David Davis demonstrates humiliating misunderstanding of EU

I set off something of a Twitter storm on Thursday evening after David Davis’ speech in Berlin. I replicate my thread in one place here:

This evening in Germany, David Davis has demonstrated a frankly humiliating misunderstanding of even the basics of the EU.

Firstly, even if somehow Angela Merkel were scared that the German economy could be crippled by, er, not being able to export freely to a smaller country like the UK, she cannot intervene to offer the UK a special deal. No one can.

Let us repeat: the EU is the Single Market and the Single Market is the EU. Let us also repeat: the Single Market is a market of rules. This is the fundamental point David Davis has failed to grasp.

For that reason, participation in the Single Market by any non-EU State is determined by which rules that State is willing to adopt. And that is the end of it. (Norway adopts nearly all of them, for example; Moldova just a few.)

David Davis therefore still hasn’t grasped that this negotiation is not “We give a bit, you give a bit”. It is essentially “Here are the rules of the Single Market; tell us which ones you no longer wish to apply and that will determine your level of participation in it.”

This really should be obvious. How otherwise could a 27/28-member bloc function if it did not have rules? And those rules cannot be amended other than with the support of the whole bloc.
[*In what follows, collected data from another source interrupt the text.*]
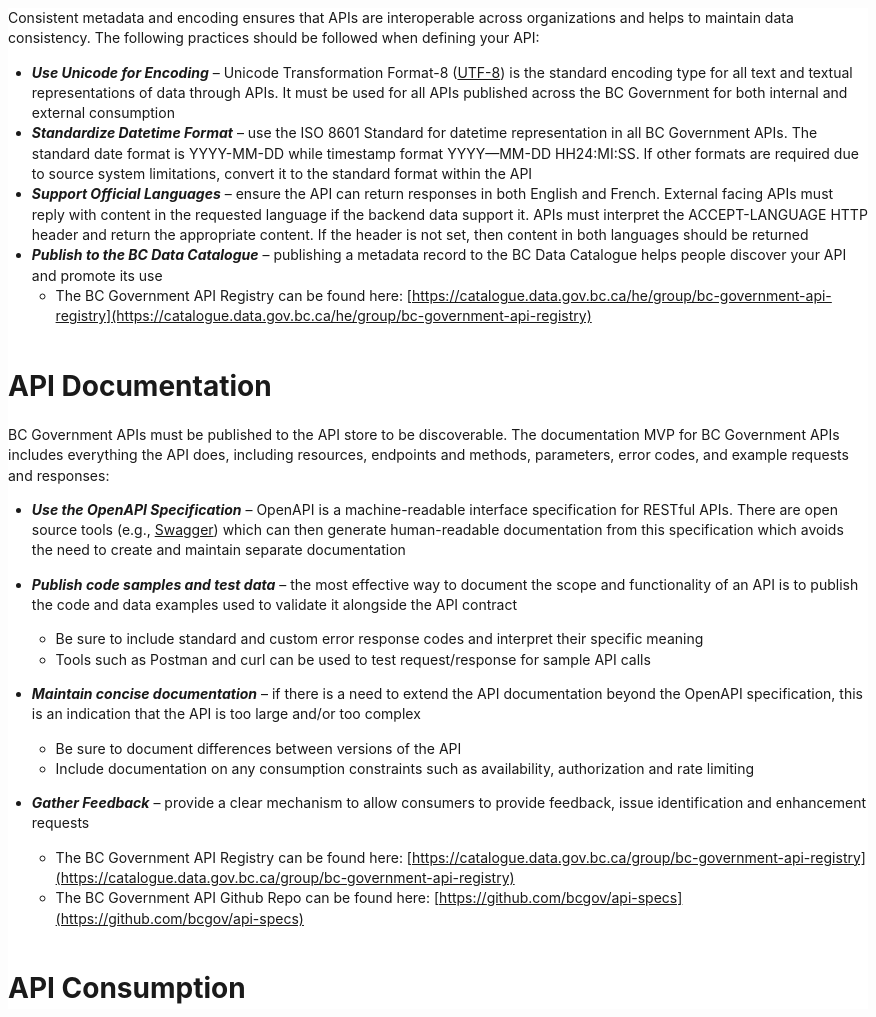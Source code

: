 Consistent metadata and encoding ensures that APIs are interoperable across organizations and helps to maintain data consistency. The following practices should be followed when defining your API:

- **_Use Unicode for Encoding_** – Unicode Transformation Format-8 ([UTF-8](http://unicode.org/faq/utf_bom.html#utf8-1)) is the standard encoding type for all text and textual representations of data through APIs. It must be used for all APIs published across the BC Government for both internal and external consumption
- **_Standardize Datetime Format_** – use the ISO 8601 Standard for datetime representation in all BC Government APIs.  The standard date format is YYYY-MM-DD while timestamp format YYYY—MM-DD HH24:MI:SS.  If other formats are required due to source system limitations, convert it to the standard format within the API
- **_Support Official Languages_** – ensure the API can return responses in both English and French.   External facing APIs must reply with content in the requested language if the backend data support it. APIs must interpret the ACCEPT-LANGUAGE HTTP header and return the appropriate content. If the header is not set, then content in both languages should be returned
- **_Publish to the BC Data Catalogue_** – publishing a metadata record to the BC Data Catalogue helps people discover your API and promote its use
  - The BC Government API Registry can be found here: [https://catalogue.data.gov.bc.ca/he/group/bc-government-api-registry](https://catalogue.data.gov.bc.ca/he/group/bc-government-api-registry)

# API Documentation

BC Government APIs must be published to the API store to be discoverable.  The documentation MVP for BC Government APIs includes everything the API does, including resources, endpoints and methods, parameters, error codes, and example requests and responses:

- **_Use the OpenAPI Specification_** – OpenAPI is a machine-readable interface specification for RESTful APIs. There are open source tools (e.g., [Swagger](https://swagger.io/solutions/api-documentation/)) which can then generate human-readable documentation from this specification which avoids the need to create and maintain separate documentation
- **_Publish code samples and test data_** – the most effective way to document the scope and functionality of an API is to publish the code and data examples used to validate it alongside the API contract
  - Be sure to include standard and custom error response codes and interpret their specific meaning
  - Tools such as Postman and curl can be used to test request/response for sample API calls
- **_Maintain concise documentation_** – if there is a need to extend the API documentation beyond the OpenAPI specification, this is an indication that the API is too large and/or too complex
  - Be sure to document differences between versions of the API
  - Include documentation on any consumption constraints such as availability, authorization and rate limiting
- **_Gather Feedback_** – provide a clear mechanism to allow consumers to provide feedback, issue identification and enhancement requests

  - The BC Government API Registry can be found here:
[https://catalogue.data.gov.bc.ca/group/bc-government-api-registry](https://catalogue.data.gov.bc.ca/group/bc-government-api-registry)
  - The BC Government API Github Repo can be found here:
[https://github.com/bcgov/api-specs](https://github.com/bcgov/api-specs)

# API Consumption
This is all to leave quite aside that David Davis vastly overstates the UK’s economic importance. Germany sells many multiples more cars in China and the US, for example. That is a basic matter of fact.

UK really should have worked out by now, more than halfway between Referendum and Brexit Day, that this whole “They’ll bend to our will” stuff is a myth. It can’t happen – and wouldn’t, even if it could.

And for any UK Minister to go anywhere else and tell the locals not to put “politics before prosperity” is, right now, to set a new world record in gross hypocrisy. For that is precisely and embarrassingly what the UK alone is doing with Brexit.

David Davis’ call for co-operation in the interests of mutual prosperity was met with an obvious first question from a German journalist: “If that is what you want, why are you leaving?

Quite.

To address some issues raised subsequently…

That these basic misunderstandings of the EU were apparent during the referendum campaign does raise some questions over the legitimacy of the outcome. David Davis himself spoke of a “UK-German trade deal” – something which is impossible.

What brings the referendum outcome more into question is the whole myth that the EU would “bend to the UK’s will”. Firstly, this vastly overstates the importance of the UK’s economy in the modern world (even though some continue to deny it, moving to WTO rules would mean that suddenly the majority of the UK’s trade would be conducted under them as opposed to a very small proportion; whereas for the EU, it would make a much smaller difference – from a very small proportion to a still quite small proportion). Secondly, and more importantly, it ignores the fact that the EU is a Single Market based on rules which are agreed between all its members and this cannot just be altered by a few appointed negotiators. (To be specific, I noted that Germany sells more cars in China, including those manufactured there – a notably point in itself since supply line problems threaten the entire UK car industry post-Brexit.)

Although I understand what is meant by the term “remaining in the Single Market” and “remaining in the Customs Union”, I prefer more precise phrasing. The EU is the Single Market – so if you are not in the EU, by definition you are not in the Single Market; however, you may participate in the Single Market (as Norway and Iceland do almost fully, Switzerland does fairly fully, or Moldova does partially), provided you adhere to its rules. Likewise, the Customs Union is the EU Customs Union – so if you are not in the EU, by definition you are not in its Customs Union; however, you may choose to form a new Customs Union with it (the Irish Government’s phrase “remain in the same Customs Union” is quite helpful and precise here.)

Leaving the EU does not automatically mean leaving Euratom; Euratom’s membership happens to be the same as the EU’s currently, but in fact it comes under a different agreement. So even though it has indicated it wishes to leave (for reasons I cannot grasp), the UK could and absolutely must opt to remain in it – otherwise there will be a serious threat in areas such as radiotherapy treatment.

Some Leavers argue that the fact the EU is a market of rules and thus in effect cannot negotiate means the UK should simply prepare to leave with no deal. There is some logic to that position. The fundamental problem with it, as noted above, is it is not what was the stated position of the Leave campaign during the referendum – quite on the contrary, they said both before and after that a “good deal” would be “easy” and even (simply incorrectly) that “no one [was] talking about leaving the Single Market”. It may also be noted that at a General Election in June aimed at giving the Conservatives a mandate to negotiate any kind of Brexit, they did not receive that mandate and indeed a (narrow) majority of votes were cast for parties advocating “maintenance of all the benefits of the Single Market”.

From an objective point of view, plainly on the basis of the “will of the people” the UK Government has neither a mandate to remain in the EU, nor to leave it with no deal. Therefore it seems to me almost inevitable, not least as the implications become clearer, that the people will need to be consulted again to establish what their “will” actually is.